That said, the government's economic record was patchy. There was too much reliance, at least in certain sectors, on the tools of a centralised command economy. This was most evident in health and tertiary education, where the highly successful and decentralised models of the Menzies era had been replaced by inferior and doomed utopian models. These involved interference in the detailed management of both sectors and were, at least initially, based on the assumption that government revenues were a bottomless pit. Perhaps the worst aspect was the belief that government is better at spending peoples' money than the people themselves!

The Hawke government had an essentially bandaid approach to these sectors. Probably the better (but only partially successful measure) here was HECS (the Higher Education Contribution Scheme), which replaced the impossible and socially unfair policy of so-called 'free' tertiary education. This had meant not only that the rank-and-file blue-collar workers were paying for the education of the rich, it also meant that that the facilities of the universities were being seriously run down, with staff underpaid and overworked.

In another area, much is made of the government's privatisations, which were surprising, to say the least. (Ben Chifley must have turned over in his grave when that centrepiece of Labor's crown jewels - the Commonwealth Bank - was knocked down.) And for what?
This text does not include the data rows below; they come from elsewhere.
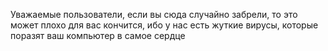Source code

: Уважаемые пользователи, если вы сюда случайно забрели, то это может плохо для вас кончится, ибо у нас есть жуткие вирусы, которые поразят ваш компьютер в самое сердце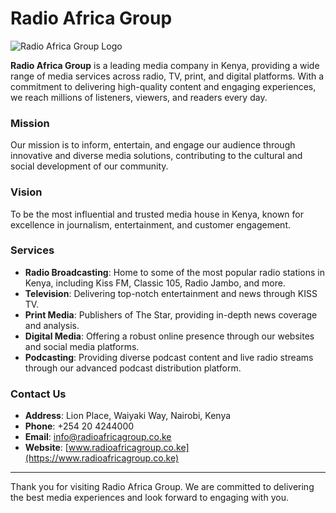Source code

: # Radio Africa Group

![Radio Africa Group Logo](https://media.licdn.com/dms/image/C4D0BAQG3YusCJ1wGww/company-logo_200_200/0/1630548998101/radio_africa_group_logo?e=2147483647&v=beta&t=i4i_cfg47Wkfg2HN14LP4bszymQeHEoS2fKASgUuTZs)

**Radio Africa Group** is a leading media company in Kenya, providing a wide range of media services across radio, TV, print, and digital platforms. With a commitment to delivering high-quality content and engaging experiences, we reach millions of listeners, viewers, and readers every day.

### Mission

Our mission is to inform, entertain, and engage our audience through innovative and diverse media solutions, contributing to the cultural and social development of our community.

### Vision

To be the most influential and trusted media house in Kenya, known for excellence in journalism, entertainment, and customer engagement.

### Services

- **Radio Broadcasting**: Home to some of the most popular radio stations in Kenya, including Kiss FM, Classic 105, Radio Jambo, and more.
- **Television**: Delivering top-notch entertainment and news through KISS TV.
- **Print Media**: Publishers of The Star, providing in-depth news coverage and analysis.
- **Digital Media**: Offering a robust online presence through our websites and social media platforms.
- **Podcasting**: Providing diverse podcast content and live radio streams through our advanced podcast distribution platform.

### Contact Us

- **Address**: Lion Place, Waiyaki Way, Nairobi, Kenya
- **Phone**: +254 20 4244000
- **Email**: info@radioafricagroup.co.ke
- **Website**: [www.radioafricagroup.co.ke](https://www.radioafricagroup.co.ke)

---


Thank you for visiting Radio Africa Group. We are committed to delivering the best media experiences and look forward to engaging with you.
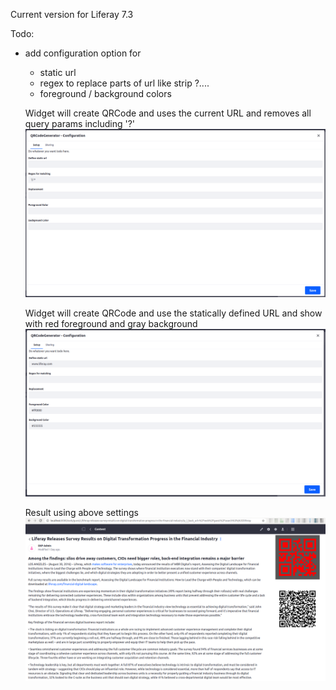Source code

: Current version for Liferay 7.3

Todo:
- add configuration option for 
  - static url
  - regex to replace parts of url like strip ?....
  - foreground / background colors
  
  Widget will create QRCode and uses the current URL and removes all query params including '?'
  ![alt text](./docs/config1.png "Sample config")
  
  Widget will create QRCode and use the statically defined URL and show with red foreground and gray background 
  ![alt text](./docs/config2.png "Sample config")
  
  Result using above settings
  ![alt text](./docs/result.png "Result")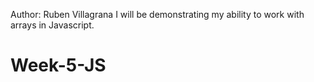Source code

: Author: Ruben Villagrana
I will be demonstrating my ability to work with arrays in Javascript.


# Week-5-JS
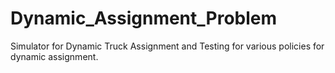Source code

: # Dynamic_Assignment_Problem
Simulator for Dynamic Truck Assignment and Testing for various policies for dynamic assignment.

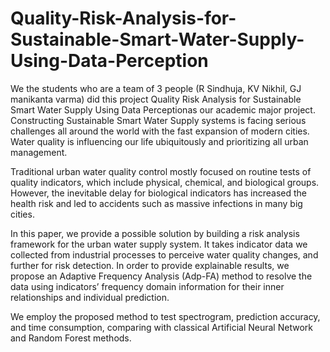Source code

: # Quality-Risk-Analysis-for-Sustainable-Smart-Water-Supply-Using-Data-Perception

We the students who are a team of 3 people (R Sindhuja, KV Nikhil, GJ manikanta varma) did this project Quality Risk Analysis for Sustainable Smart Water Supply Using Data Perceptionas our academic major project. Constructing Sustainable Smart Water Supply systems is facing serious challenges all around the world with the fast expansion of modern cities. Water quality is influencing our life ubiquitously and prioritizing all urban management. 

Traditional urban water quality control mostly focused on routine tests of quality indicators, which include physical, chemical, and biological groups. However, the inevitable delay for biological indicators has increased the health risk and led to accidents such as massive infections in many big cities. 

In this paper, we provide a possible solution by building a risk analysis framework for the urban water supply system. It takes indicator data we collected from industrial processes to perceive water quality changes, and further for risk detection. In order to provide explainable results, we propose an Adaptive Frequency Analysis (Adp-FA) method to resolve the data using indicators’ frequency domain information for their inner relationships and individual prediction. 

We employ the proposed method to test spectrogram, prediction accuracy, and time consumption, comparing with classical Artificial Neural Network and Random Forest methods. 
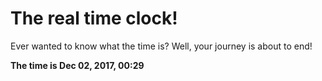 # The real time clock!

Ever wanted to know what the time is? Well, your journey is about to end!

**The time is Dec 02, 2017, 00:29**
The proceeds were dissipated on current expenditure. It seems that only governments (and corporate executives) can sell off capital accumulated over time to spend it as if it were income. The ordinary citizen, of course, instinctively knows better. (Imagine if everybody sold their houses and spent all of their savings this year. We could all throw ourselves on the government. The only problem is, there would not be nearly enough money to go around to look after all of us.)

Privatisations are more than justified to encourage competition, investment in the industry concerned, better management, and when there are superior alternative investments, but they are entirely inappropriate if they are undertaken principally to fund current expenditure. How do you maintain that expenditure when you run out of capital to sell?

In addition, the presence of a publicly owned, or better, a mutually owned institution in an oligopoly can induce more competitive behaviour, including sound pricing. A pity, then, that we have lost so many such institutions - especially in insurance and banking, where the presence of a mutually owned corporation could have provided real competition outside of continual cost cutting with little apparent benefit for the public.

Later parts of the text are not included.